I'm estimating a covariance matrix $\Sigma$ from datasets where the number of dimensions $p$ may be close to or larger than the number of data points. To obtain a well-conditioned estimate, I use the method of Won et al. (2013), which implements maximum likelihood under the constraint that the condition number $\kappa$ of $\Sigma$ is smaller than or equal to a bound $\kappa_\mathrm{max}$. It turns out that the solution is a truncation of the eigenvalues, i.e. eigenvalues smaller than $\tau$ are replaced by $\tau$ and eigenvalues larger than $\tau \kappa_\mathrm{max}$ are replaced by $\tau \kappa_\mathrm{max}$ (where the lower bound $\tau$ is determined by maximizing the standard normal likelihood function) while the eigenvectors are unchanged.
The covariance estimation is only part of a larger model estimation for which I have different approaches, and I would like to use AIC to select one of these models, for given $\kappa_\mathrm{max}$ constraint on the covariance. I see two possibilities:
I assume that using the same covariance constraint for all models has an equivalent effect, and ignore the $\frac{p(p+1)}2$ covariance matrix parameters in computing AIC. The drawback is that I cannot use AIC$_\mathrm{c}$, which may work better.

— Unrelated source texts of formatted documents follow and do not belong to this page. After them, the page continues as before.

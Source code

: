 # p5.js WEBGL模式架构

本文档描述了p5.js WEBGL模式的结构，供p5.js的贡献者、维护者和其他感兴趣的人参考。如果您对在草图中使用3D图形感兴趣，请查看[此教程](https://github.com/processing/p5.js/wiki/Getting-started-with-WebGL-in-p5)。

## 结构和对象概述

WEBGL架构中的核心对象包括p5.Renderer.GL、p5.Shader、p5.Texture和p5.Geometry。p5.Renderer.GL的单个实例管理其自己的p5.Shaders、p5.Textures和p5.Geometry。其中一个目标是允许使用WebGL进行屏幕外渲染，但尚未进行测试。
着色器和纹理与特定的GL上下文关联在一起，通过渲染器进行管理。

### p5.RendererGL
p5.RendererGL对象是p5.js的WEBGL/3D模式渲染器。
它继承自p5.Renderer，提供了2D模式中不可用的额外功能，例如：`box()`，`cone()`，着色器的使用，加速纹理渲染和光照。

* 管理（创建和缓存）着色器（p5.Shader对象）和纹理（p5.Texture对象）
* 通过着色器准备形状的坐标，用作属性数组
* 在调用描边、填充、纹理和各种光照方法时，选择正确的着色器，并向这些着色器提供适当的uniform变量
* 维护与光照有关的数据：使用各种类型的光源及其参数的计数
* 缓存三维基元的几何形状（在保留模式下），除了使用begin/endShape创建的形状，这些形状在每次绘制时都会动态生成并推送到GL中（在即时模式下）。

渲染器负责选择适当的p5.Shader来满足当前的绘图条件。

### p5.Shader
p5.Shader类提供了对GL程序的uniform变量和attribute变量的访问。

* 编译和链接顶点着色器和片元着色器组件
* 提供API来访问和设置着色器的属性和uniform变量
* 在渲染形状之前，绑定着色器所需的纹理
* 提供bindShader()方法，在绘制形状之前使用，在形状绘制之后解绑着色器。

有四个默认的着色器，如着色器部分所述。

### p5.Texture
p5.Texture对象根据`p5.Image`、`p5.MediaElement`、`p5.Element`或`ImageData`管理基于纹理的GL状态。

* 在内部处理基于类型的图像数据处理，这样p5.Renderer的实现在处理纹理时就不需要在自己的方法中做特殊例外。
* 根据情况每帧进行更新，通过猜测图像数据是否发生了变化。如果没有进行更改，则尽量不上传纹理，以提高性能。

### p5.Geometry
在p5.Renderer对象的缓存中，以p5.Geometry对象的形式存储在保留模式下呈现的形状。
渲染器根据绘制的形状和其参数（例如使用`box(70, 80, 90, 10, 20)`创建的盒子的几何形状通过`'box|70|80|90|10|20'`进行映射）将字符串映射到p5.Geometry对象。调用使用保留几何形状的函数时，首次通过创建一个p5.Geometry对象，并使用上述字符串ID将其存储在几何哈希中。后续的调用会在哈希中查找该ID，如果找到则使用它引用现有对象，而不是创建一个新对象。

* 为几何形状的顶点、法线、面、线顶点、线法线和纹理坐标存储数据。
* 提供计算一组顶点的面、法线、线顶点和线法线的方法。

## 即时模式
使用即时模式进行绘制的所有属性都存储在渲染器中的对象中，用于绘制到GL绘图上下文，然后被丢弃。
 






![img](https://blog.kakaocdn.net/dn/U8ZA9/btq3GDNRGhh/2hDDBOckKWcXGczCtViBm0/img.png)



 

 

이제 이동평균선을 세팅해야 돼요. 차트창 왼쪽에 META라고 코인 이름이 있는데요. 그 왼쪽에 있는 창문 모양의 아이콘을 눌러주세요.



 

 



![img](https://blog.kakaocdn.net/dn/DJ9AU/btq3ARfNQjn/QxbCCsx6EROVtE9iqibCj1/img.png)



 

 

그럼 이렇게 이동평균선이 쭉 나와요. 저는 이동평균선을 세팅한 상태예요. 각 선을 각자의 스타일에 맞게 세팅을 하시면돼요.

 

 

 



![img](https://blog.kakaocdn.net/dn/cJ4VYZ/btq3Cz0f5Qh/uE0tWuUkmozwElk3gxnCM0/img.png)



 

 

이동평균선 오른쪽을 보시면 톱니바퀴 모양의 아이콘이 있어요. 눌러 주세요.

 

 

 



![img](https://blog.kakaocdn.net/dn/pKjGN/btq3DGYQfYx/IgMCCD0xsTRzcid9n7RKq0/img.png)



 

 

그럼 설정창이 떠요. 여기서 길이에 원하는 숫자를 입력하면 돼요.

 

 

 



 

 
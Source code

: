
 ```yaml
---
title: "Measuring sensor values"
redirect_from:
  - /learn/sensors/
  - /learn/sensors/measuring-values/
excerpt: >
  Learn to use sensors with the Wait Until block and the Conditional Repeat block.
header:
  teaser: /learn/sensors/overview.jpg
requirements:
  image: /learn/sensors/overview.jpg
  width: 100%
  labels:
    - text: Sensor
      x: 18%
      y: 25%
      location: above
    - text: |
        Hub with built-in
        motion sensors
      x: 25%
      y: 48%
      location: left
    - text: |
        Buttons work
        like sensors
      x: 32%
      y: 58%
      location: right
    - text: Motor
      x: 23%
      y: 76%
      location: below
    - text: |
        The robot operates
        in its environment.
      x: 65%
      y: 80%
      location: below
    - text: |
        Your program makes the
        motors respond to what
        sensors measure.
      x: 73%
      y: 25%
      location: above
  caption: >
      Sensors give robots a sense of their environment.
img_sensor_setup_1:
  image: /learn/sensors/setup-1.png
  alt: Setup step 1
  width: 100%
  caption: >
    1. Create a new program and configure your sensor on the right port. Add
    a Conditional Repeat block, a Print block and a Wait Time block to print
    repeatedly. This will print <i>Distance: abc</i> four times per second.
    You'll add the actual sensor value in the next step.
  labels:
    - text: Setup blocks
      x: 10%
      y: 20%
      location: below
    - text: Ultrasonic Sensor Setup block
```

I use the resulting number of distinct eigenvalues and their multiplicities to enumerate the effective number of parameters of the covariance matrix. @whuber in a comment to another question came up with the formula $$ s + \frac{p(p-1)}2 - \sum_{i = 1}^s \frac{q_i (q_i-1)}2, $$ where $s$ is the number of distinct eigenvalues and the $q_i$ are the corresponding multiplicities.
What do you think of these two approaches?